Re: 9.2.1 & index-only scans : abnormal heap fetches after VACUUM FULL

From: Robert Haas <robertmhaas(at)gmail(dot)com>
To: Bruce Momjian <bruce(at)momjian(dot)us>
Cc: Kevin Grittner <kgrittn(at)mail(dot)com>, Amit Kapila <amit(dot)kapila(at)huawei(dot)com>, Josh Berkus <josh(at)agliodbs(dot)com>, "pgsql-hackers(at)postgresql(dot)org" <pgsql-hackers(at)postgresql(dot)org>
Subject: Re: 9.2.1 & index-only scans : abnormal heap fetches after VACUUM FULL
Date: 2013-11-28 22:17:07
Message-ID: CA+TgmoYBnQfS4ACVmAq9i4KQ+EOJo053oHhsfBkWEnLNCbsu5Q@mail.gmail.com
Views: Raw Message | Whole Thread | Download mbox | Resend email
Thread:
Lists: pgsql-hackers

On Wed, Nov 27, 2013 at 4:33 PM, Bruce Momjian <bruce(at)momjian(dot)us> wrote:
> On Sat, Jan 12, 2013 at 02:14:03PM -0500, Kevin Grittner wrote:
>> Amit Kapila wrote:
>> > On Thursday, January 10, 2013 6:09 AM Josh Berkus wrote:
>>
>> >> Surely VACUUM FULL should rebuild the visibility map, and make
>> >> tuples in the new relation all-visible, no?
>>
>> Certainly it seems odd to me that VACUUM FULL leaves the the table
>> in a less-well maintained state in terms of visibility than a
>> "normal" vacuum.
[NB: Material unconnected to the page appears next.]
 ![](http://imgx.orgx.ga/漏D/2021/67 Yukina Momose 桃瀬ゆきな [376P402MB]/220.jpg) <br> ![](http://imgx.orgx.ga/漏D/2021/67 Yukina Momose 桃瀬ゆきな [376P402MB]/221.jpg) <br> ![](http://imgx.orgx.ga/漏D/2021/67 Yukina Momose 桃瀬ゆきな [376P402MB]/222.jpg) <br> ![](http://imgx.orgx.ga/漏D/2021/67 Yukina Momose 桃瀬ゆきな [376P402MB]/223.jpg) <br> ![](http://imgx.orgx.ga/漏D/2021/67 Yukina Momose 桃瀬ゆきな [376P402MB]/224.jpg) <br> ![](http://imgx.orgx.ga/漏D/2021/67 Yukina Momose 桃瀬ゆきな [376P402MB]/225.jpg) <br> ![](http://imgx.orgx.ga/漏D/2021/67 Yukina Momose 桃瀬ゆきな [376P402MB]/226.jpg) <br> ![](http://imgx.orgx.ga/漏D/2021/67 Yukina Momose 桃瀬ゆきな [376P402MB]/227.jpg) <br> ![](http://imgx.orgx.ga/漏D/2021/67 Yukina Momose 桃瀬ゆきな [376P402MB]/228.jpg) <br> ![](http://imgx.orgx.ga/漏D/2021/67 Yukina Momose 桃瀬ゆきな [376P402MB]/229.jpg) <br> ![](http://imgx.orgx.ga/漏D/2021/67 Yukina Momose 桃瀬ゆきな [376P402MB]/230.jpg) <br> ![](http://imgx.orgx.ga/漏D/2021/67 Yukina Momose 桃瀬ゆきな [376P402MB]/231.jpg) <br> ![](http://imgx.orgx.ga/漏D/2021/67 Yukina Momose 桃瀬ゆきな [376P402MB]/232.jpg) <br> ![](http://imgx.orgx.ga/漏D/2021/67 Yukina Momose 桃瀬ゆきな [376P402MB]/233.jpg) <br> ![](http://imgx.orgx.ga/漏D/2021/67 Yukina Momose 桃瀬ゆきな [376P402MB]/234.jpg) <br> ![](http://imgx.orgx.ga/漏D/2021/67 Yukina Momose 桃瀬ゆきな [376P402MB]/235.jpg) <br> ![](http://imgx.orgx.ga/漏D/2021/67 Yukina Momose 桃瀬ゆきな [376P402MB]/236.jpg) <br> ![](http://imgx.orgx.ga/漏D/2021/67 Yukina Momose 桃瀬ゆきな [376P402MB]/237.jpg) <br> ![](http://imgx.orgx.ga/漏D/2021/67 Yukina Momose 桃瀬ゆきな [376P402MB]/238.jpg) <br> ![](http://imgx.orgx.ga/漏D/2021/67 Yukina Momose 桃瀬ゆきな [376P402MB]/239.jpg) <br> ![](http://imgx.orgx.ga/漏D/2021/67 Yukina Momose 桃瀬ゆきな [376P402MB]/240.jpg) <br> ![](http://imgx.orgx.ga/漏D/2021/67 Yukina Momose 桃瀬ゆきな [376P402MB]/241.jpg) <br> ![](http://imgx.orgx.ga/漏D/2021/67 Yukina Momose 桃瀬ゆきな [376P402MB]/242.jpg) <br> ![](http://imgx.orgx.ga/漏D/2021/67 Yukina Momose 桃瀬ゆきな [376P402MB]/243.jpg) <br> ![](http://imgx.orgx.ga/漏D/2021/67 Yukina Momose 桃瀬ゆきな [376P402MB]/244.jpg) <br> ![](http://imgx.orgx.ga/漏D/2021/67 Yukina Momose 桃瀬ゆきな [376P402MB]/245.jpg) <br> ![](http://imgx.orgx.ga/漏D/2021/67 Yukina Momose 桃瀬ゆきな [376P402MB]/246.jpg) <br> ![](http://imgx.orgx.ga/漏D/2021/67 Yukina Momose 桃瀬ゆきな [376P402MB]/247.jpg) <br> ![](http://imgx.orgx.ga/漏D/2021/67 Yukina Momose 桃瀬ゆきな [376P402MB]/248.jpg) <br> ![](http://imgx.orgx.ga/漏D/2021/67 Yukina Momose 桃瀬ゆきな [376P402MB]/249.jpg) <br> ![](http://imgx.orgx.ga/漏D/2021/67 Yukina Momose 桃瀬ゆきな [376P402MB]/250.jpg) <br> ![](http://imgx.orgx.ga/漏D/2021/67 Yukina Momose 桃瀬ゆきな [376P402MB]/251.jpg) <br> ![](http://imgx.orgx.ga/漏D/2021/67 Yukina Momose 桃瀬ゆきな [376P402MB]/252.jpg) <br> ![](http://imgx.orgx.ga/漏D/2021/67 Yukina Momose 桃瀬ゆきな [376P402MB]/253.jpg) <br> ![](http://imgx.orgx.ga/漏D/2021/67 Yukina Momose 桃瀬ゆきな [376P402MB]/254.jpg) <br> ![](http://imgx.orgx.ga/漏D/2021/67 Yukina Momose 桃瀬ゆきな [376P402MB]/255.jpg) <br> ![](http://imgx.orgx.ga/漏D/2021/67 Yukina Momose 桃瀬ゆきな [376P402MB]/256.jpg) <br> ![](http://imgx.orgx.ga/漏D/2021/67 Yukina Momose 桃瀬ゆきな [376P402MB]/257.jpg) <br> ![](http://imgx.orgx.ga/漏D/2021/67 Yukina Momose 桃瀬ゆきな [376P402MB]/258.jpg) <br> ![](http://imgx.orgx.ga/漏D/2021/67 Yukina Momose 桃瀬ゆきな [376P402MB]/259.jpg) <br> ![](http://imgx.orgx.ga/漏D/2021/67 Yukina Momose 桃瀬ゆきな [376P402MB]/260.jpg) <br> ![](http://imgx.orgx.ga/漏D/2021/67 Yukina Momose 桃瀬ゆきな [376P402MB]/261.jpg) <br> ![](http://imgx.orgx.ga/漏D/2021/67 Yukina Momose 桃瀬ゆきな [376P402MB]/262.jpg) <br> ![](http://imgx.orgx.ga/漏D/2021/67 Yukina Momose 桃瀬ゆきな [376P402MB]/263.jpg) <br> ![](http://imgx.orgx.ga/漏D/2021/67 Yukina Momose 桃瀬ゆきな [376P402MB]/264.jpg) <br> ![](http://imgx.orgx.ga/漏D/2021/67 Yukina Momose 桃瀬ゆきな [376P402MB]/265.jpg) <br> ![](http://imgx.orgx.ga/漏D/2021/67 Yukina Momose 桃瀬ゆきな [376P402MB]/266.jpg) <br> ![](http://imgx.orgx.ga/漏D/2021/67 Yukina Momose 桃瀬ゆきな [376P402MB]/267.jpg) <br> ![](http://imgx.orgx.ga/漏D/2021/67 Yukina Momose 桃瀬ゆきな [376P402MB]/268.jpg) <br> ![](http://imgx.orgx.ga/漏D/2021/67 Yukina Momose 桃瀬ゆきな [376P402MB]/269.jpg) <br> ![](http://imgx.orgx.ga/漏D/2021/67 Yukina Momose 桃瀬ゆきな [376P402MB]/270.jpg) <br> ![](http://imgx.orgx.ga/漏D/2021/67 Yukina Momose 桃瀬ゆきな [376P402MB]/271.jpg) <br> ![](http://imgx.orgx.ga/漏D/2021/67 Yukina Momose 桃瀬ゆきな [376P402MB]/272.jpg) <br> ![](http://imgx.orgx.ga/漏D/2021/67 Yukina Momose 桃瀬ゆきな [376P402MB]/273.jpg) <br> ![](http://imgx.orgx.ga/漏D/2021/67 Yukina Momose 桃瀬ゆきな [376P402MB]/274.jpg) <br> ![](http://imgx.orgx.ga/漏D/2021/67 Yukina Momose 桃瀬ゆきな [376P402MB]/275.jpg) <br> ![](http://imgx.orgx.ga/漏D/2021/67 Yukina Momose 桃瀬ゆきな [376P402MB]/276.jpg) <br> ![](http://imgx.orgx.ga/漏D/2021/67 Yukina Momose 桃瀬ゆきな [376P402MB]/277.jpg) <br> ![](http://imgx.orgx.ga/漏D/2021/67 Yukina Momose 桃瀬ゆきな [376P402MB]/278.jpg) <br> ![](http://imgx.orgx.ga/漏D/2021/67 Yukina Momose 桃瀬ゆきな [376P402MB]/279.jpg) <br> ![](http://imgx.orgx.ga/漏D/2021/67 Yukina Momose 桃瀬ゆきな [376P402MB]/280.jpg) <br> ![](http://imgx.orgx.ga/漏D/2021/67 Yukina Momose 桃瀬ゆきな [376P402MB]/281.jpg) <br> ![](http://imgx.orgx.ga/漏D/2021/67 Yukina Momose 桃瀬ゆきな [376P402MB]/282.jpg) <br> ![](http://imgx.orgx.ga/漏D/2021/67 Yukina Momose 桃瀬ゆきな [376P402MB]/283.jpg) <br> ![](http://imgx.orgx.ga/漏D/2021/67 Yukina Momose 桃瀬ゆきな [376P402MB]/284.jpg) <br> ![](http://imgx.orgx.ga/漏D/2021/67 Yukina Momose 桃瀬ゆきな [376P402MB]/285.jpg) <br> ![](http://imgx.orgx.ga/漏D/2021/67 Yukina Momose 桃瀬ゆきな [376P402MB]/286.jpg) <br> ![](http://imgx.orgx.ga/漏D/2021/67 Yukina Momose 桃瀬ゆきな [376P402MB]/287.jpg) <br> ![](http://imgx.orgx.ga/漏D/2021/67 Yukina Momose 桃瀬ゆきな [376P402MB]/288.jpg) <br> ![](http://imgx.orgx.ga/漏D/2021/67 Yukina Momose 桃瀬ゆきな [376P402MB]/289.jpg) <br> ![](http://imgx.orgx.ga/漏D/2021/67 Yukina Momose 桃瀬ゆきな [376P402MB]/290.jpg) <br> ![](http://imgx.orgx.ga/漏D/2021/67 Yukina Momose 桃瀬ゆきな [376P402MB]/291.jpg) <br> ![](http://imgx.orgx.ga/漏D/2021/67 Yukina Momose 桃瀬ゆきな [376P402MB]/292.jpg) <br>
VACUUM FULL should not need to be followed by
>> another VACUUM.
>>
>> > I think it cannot made all visible.
>>
>> I don't think all tuples in the relation are necessarily visible to
>> all transactions, but the ones which are should probably be flagged
>> that way.
>
> I have developed the attached proof-of-concept patch to fix the problem
> of having no visibility map after CLUSTER or VACUUM FULL. I tested with
> these queries:
>
> CREATE TABLE test(x INT PRIMARY KEY);
> INSERT INTO test VALUES (1);
> VACUUM FULL test; -- or CLUSTER
> SELECT relfilenode FROM pg_class WHERE relname = 'test';
> relfilenode
> -------------
> 16399
>
> Then 'ls -l data/base/16384/16399*' to see the *_vm file. I am not sure
> how to test that the vm contents are valid.
>
> This patch is fairly tricky because our CLUSTER/VACUUM FULL behavior
> does not do writes through the shared buffer cache, as outlined in this
> C comment block:
>
> * We can't use the normal heap_insert function to insert into the new
> * heap, because heap_insert overwrites the visibility information.
> * We use a special-purpose raw_heap_insert function instead, which
> * is optimized for bulk inserting a lot of tuples, knowing that we have
> * exclusive access to the heap. raw_heap_insert builds new pages in
> * local storage. When a page is full, or at the end of the process,
> * we insert it to WAL as a single record and then write it to disk
> * directly through smgr. Note, however, that any data sent to the new
> * heap's TOAST table will go through the normal bufmgr.
>
> I originally tried to do this higher up in the stack but ran into
> problems because I couldn't access the new heap page so I had to do it
> at the non-shared-buffer page level. I reused the lazy vacuum routines.
>
> I need to know this is the right approach, and need to know what things
> are wrong or missing.

The fact that you've needed to modify SetHintBits() to make this work
is pretty nasty. I'm not exactly sure what to do about that, but it
doesn't seem good.

This patch also has the desirable but surprising consequence that hint
bits will be set as a side effect of update_page_vm(), which means
that you'd better do that BEFORE checksumming the page.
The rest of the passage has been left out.